At 16-20 through 36 games, the Braves are scuffling, but everything seems to come a little easier when Ronald Acuña is back in the lineup. Atlanta’s 24-year-old phenom returned after missing five games Tuesday night, and it didn’t take him long to get acclimated.
Acuña led off the game with a single and then attempted to steal a base while Matt Olson was up, but the result was ball four. The Braves weren’t able to take advantage in the first inning, but later in the game, Acuña hit a hot shot to third, which resulted in the first run of the ball game. The play was eventually ruled an error; however, I felt it was one that could have gone either way.
Acuña wasn’t done just yet, though.

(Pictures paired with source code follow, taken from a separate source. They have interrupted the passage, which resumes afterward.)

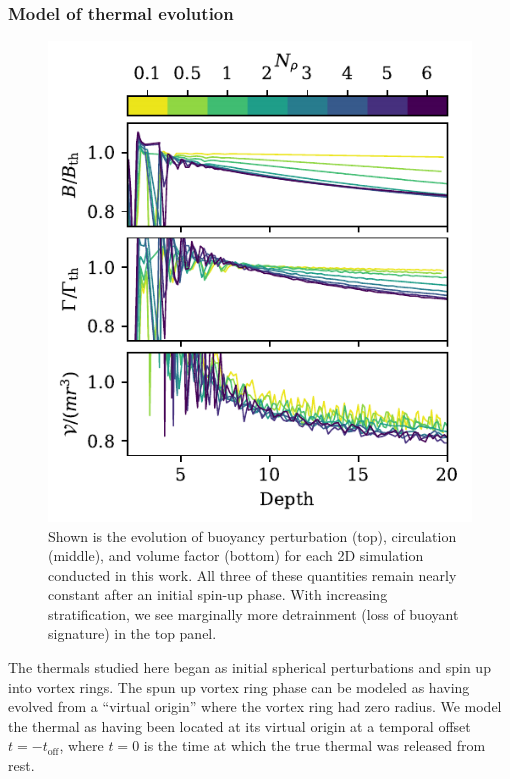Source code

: \subsubsection{Model of thermal evolution}
\begin{figure}[p!]
    \includegraphics[width=\columnwidth]{./figs/constants.pdf}
    \caption[Traces showing simulation values of quantities assumed to be constant in thermal evolution theory]
	{
	Shown is the evolution of buoyancy perturbation (top), circulation (middle), and volume factor (bottom) for each 2D simulation conducted in this work.
	All three of these quantities remain nearly constant after an initial spin-up phase.
	With increasing stratification, we see marginally more detrainment (loss of buoyant signature) in the top panel.
    \label{fig:constants} }
\end{figure}

The thermals studied here began as initial spherical perturbations and spin up into vortex rings.
The spun up vortex ring phase can be modeled as having evolved from a ``virtual origin'' where the vortex ring had zero radius.
We model the thermal as having been located at its virtual origin at a temporal offset $t = -t_{\text{off}}$, where $t = 0$ is the time at which the true thermal was released from rest.

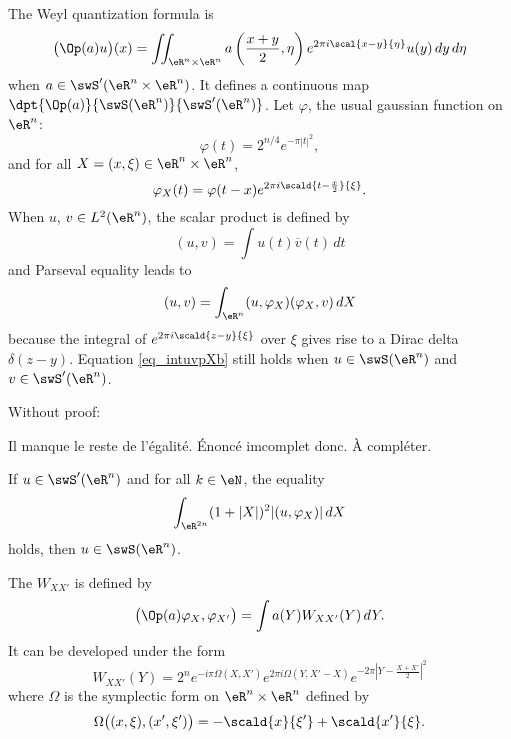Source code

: The Weyl quantization formula is
\begin{equation}
	\big( \Op(a)u \big)(x)=\iint_{\eR^n\times\eR^n} a\left( \frac{ x+y }{ 2 },\eta \right) e^{2\pi i\scal{ x-y }{ \eta }}u(y)\,dy\,d\eta
\end{equation}
when $a\in\swS'(\eR^n\times\eR^n)$. It defines a continuous map $\dpt{ \Op(a)  }{ \swS(\eR^n) }{ \swS'(\eR^n) }$. Let $\varphi$, the usual gaussian function on $\eR^n$:
\[
	\varphi(t)=2^{n/4} e^{-\pi| t |^2},
\]
and for all $X=(x,\xi)\in\eR^n\times\eR^n$,
\[
	\varphi_X(t)=\varphi(t-x) e^{2\pi i\scald{ t-\frac{ x }{2} }{ \xi }}.
\]
When $u$, $v\in L^2(\eR^n)$, the scalar product is defined by
\begin{equation}
	(u,v)=\int u(t)\overline{ v }(t)\,dt
\end{equation}
and Parseval equality leads to
\begin{equation}  \label{eq_intuvpXb}
	(u,v)=\int_{\eR^n}(u,\varphi_X)(\varphi_X,v)\,dX
\end{equation}
because the integral of $ e^{2\pi i\scald{ z-y }{ \xi }}$ over $\xi$ gives rise to a Dirac delta $\delta(z-y)$. Equation \eqref{eq_intuvpXb} still holds when $u\in\swS(\eR^n)$ and $v\in\swS'(\eR^n)$.

Without proof:
\begin{probleme}
	Il manque le reste de l'égalité. Énoncé imcomplet donc. À compléter.
\end{probleme}

\begin{proposition}
	If $u\in\swS'(\eR^n)$ and for all $k\in\eN$, the equality
	\[
		\int_{\eR^{2n}} (1+| X |)^2 | (u,\varphi_X) |\,dX
	\]
	holds, then $u\in\swS(\eR^n)$.
\end{proposition}

The  $W_{XX'}$ is defined by
\begin{equation}
	\big( \Op(a)\varphi_X,\varphi_{X'} \big)=\int a(Y)W_{XX'}(Y)\,dY.
\end{equation}
It can be developed under the form
\begin{equation}
	W_{XX'}(Y)=2^n e^{-i\pi\Omega(X,X')} e^{2\pi i\Omega(Y,X'-X)} e^{-2\pi\left|  Y-\frac{ X+X' }{ 2 }  \right|^2}
\end{equation}
where $\Omega$ is the symplectic form on $\eR^n\times\eR^n$ defined by
\[
	\Omega\big( (x,\xi),(x',\xi') \big)=-\scald{ x }{ \xi' }+\scald{ x' }{ \xi }.
\]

In the eighth, he reached on a walk and stole his sixth base of the season before Marcell Ozuna came up with the biggest hit of the game — a two-run homer that went 421 feet down the left field line, stretching the Braves’ lead to three. Acuña also walked again in the ninth to load the bases, but the Braves couldn’t take advantage.
It was a lead Atlanta was able to hold because, as a team, they shut out the Brewers. Tucker Davidson looked spectacular for most of the night, tossing five scoreless innings of three-hit ball in his first game back after a stint in Gwinnett. There were several moments when he appeared to lose his control, but every time he got into trouble, he was able to make the critical pitches and find his way out of it. Given the Braves’ current situation, there’s no reason Davidson shouldn’t get another opportunity five days from now.
It was the same story for the Braves’ bullpen as well. The Brewers brought the go-ahead run to the plate in the seventh and eighth innings, but to no avail. In the seventh, A.J. Minter came up with a strikeout with a runner on third, and in the eighth, it was Will Smith forcing a groundout with the bases load. The ninth belonged to Kenley Jansen, who shut the door for his ninth save of the season.